:: To do ::
Report each line of the records below that uses the word "JDash".

:: Provided material ::
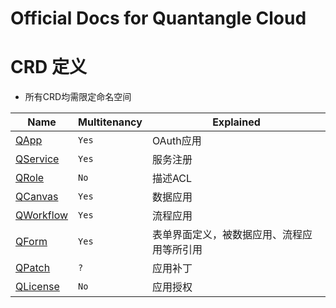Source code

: # Official Docs for Quantangle Cloud 

# CRD 定义 
* 所有CRD均需限定命名空间 

| Name | Multitenancy | Explained | 
|------|------|-----|
| [QApp](/wiki/QApp) | `Yes` | OAuth应用 | 
| [QService](/wiki/QService) | `Yes` | 服务注册 |
| [QRole](/wiki/QRole) | `No` | 描述ACL |
| [QCanvas](/wiki/QCanvas) | `Yes` | 数据应用 |
| [QWorkflow](/wiki/QWorkflow) | `Yes` | 流程应用 |
| [QForm](/wiki/QForm) | `Yes` | 表单界面定义，被数据应用、流程应用等所引用 |
| [QPatch](/wiki/QPatch) | `?` | 应用补丁 |
| [QLicense](/wiki/QLicense) | `No` | 应用授权|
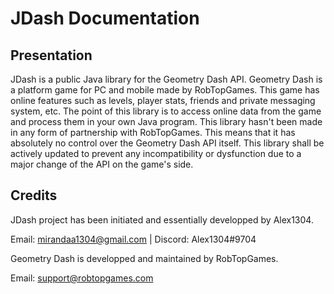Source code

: # JDash Documentation

## Presentation

JDash is a public Java library for the Geometry Dash API. Geometry Dash is a platform game for PC and mobile made by
RobTopGames. This game has online features such as levels, player stats, friends and private messaging system, etc. The
point of this library is to access online data from the game and process them in your own Java program. This library
hasn't been made in any form of partnership with RobTopGames. This means that it has absolutely no control over the
Geometry Dash API itself. This library shall be actively updated to prevent any incompatibility or dysfunction due to a
major change of the API on the game's side.

## Credits

JDash project has been initiated and essentially developped by Alex1304.

Email: mirandaa1304@gmail.com | Discord: Alex1304#9704

Geometry Dash is developped and maintained by RobTopGames.

Email: support@robtopgames.com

:: Output ::
: # JDash Documentation
JDash is a public Java library for the Geometry Dash API. Geometry Dash is a platform game for PC and mobile made by
JDash project has been initiated and essentially developped by Alex1304.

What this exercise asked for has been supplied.